Use of multiple environments in software development — like dev, test, prod — is common. Every environment has different requirements: The dev-stage provides developers with all the needed permissions so they don’t need to think about other developers or users. An application on a development environment also may sometimes not work properly. The production environment, on the other hand, is for end users and has to be stable all the time and be highly available with zero downtime. Moreover, users may enter sensitive, personal or confidential data in a production environment and this data should be kept confidential. Multiple stages, therefore, are not only a best practice but are mandatory.

When you are planning to transition into the cloud, you may wonder how many Kubernetes clusters you will need. Should you install a separate cluster per stage or combine multiple stages within one cluster and save effort on installation and configuration.

This article shows how to create isolated stages within a Kubernetes cluster. Afterwards, I’ll discuss the advantages and disadvantages of multiple stages.

Namespaces

When using Kubernetes, you almost inevitably have to use namespaces to group and sort resources. The official documentation has this to say:

“Kubernetes supports multiple virtual clusters backed by the same physical cluster. These virtual clusters are called namespaces.”
— https://kubernetes.io/docs/concepts/overview/working-with-objects/namespaces/

Kubernetes offers a RESTful API. Accordingly, every configuration is a resource, where it is possible to group resources into namespaces. You could imagine one namespace per environment, even though that might not be flexible enough. One namespace per combination of product or app and environment can be recommended, especially if the Kubernetes-cluster is used by multiple teams.

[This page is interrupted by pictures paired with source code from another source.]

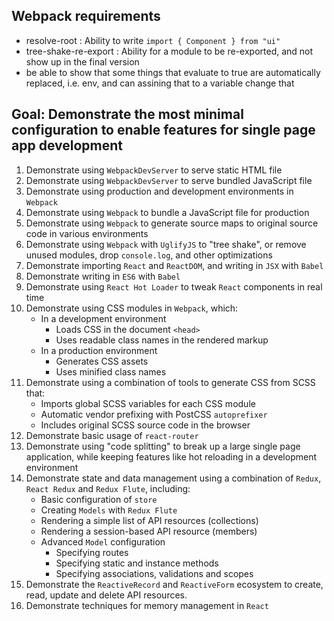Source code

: ## Webpack requirements

- resolve-root : Ability to write `import { Component } from "ui"`
- tree-shake-re-export : Ability for a module to be re-exported, and not show up in the final version
- be able to show that some things that evaluate to true are automatically replaced, i.e. env, and can assining that to a variable change that

## Goal: Demonstrate the most minimal configuration to enable features for single page app development

1. Demonstrate using `WebpackDevServer` to serve static HTML file
1. Demonstrate using `WebpackDevServer` to serve bundled JavaScript file
1. Demonstrate using production and development environments in `Webpack`
1. Demonstrate using `Webpack` to bundle a JavaScript file for production
1. Demonstrate using `Webpack` to generate source maps to original source code in various environments
1. Demonstrate using `Webpack` with `UglifyJS` to "tree shake", or remove unused modules, drop `console.log`, and other optimizations
1. Demonstrate importing `React` and `ReactDOM`, and writing in `JSX` with `Babel`
1. Demonstrate writing in `ES6` with `Babel`
1. Demonstrate using `React Hot Loader` to tweak `React` components in real time
1. Demonstrate using CSS modules in `Webpack`, which:
   - In a development environment
     - Loads CSS in the document `<head>`
     - Uses readable class names in the rendered markup
   - In a production environment
     - Generates CSS assets
     - Uses minified class names
1. Demonstrate using a combination of tools to generate CSS from SCSS that:
   - Imports global SCSS variables for each CSS module
   - Automatic vendor prefixing with PostCSS `autoprefixer`
   - Includes original SCSS source code in the browser
1. Demonstrate basic usage of `react-router`
1. Demonstrate using "code splitting" to break up a large single page application, while keeping features like hot reloading in a development environment
1. Demonstrate state and data management using a combination of `Redux`, `React Redux` and `Redux Flute`, including:
   - Basic configuration of `store`
   - Creating `Models` with `Redux Flute`
   - Rendering a simple list of API resources (collections)
   - Rendering a session-based API resource (members)
   - Advanced `Model` configuration
     - Specifying routes
     - Specifying static and instance methods
     - Specifying associations, validations and scopes
1. Demonstrate the `ReactiveRecord` and `ReactiveForm` ecosystem to create, read, update and delete API resources.
1. Demonstrate techniques for memory management in `React`
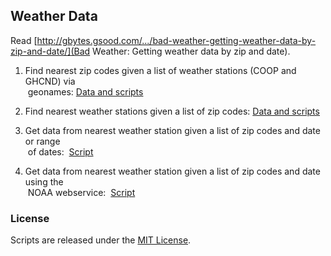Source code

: ## Weather Data

Read [http://gbytes.gsood.com/.../bad-weather-getting-weather-data-by-zip-and-date/](Bad Weather: Getting weather data by zip and date).

1. Find nearest zip codes given a list of weather stations (COOP and GHCND) via<br>&nbsp;geonames:&nbsp;<a href="https://github.com/soodoku/Weather-Data/tree/master/ws2zip">Data and scripts</a>

2. Find nearest weather stations given a list of zip codes:&nbsp;<a href="https://github.com/soodoku/Weather-Data/tree/master/zip2ws">Data and scripts</a>

3. Get data from nearest weather station given a list of zip codes and date or range<br>&nbsp;of dates: &nbsp;<a href="https://github.com/soodoku/Weather-Data/tree/master/zip2wd">Script</a>

4. Get data from nearest weather station given a list of zip codes and date using the<br>&nbsp;NOAA webservice: &nbsp;<a href="https://github.com/soodoku/Weather-Data/tree/master/noaaweb">Script</a>
		
### License

Scripts are released under the [MIT License](https://github.com/soodoku/Weather-Data/License%20for%20Scripts.md).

A namespace may contain multiple different configurations. Among other things, it is possible to define quotas. In this way the resource consumption (RAM & CPU) of all pods running in a namespace can be limited. In addition, you can also assign fewer resources to dev-namespaces than test-namespaces, for example. Furthermore, it is possible to define an object count quota to limit the amount of e.g. pods. In this way, you can restrict replica sets or autoscalers. On a side note: As long as quotas are defined on a namespace you have to define either LimitRanges settings for a namespace or every pod has to define which resources it will consume. The latter case is recommended.

Aside from quotas, you can also limit user access at the namespace level. Thanks to RBAC it is possible to define in a very detailed manner the resource and access method on a per-user basis, for both LDAP users and technical service accounts. This enables developers to get close to having admin-rights on the dev-stage and be restricted from test-stage onwards.

Isolation

Namespaces solve some, but not all problems. By default, every application within Kubernetes can access every other — even outside their own namespace. Kubernetes supports pods and services with their own DNS. Access works by specifying the service name and optionally the namespace. When dividing into stages, however, this is generally not desirable. Apps on the dev-stage should not be able to call apps on the test-stage and vice versa.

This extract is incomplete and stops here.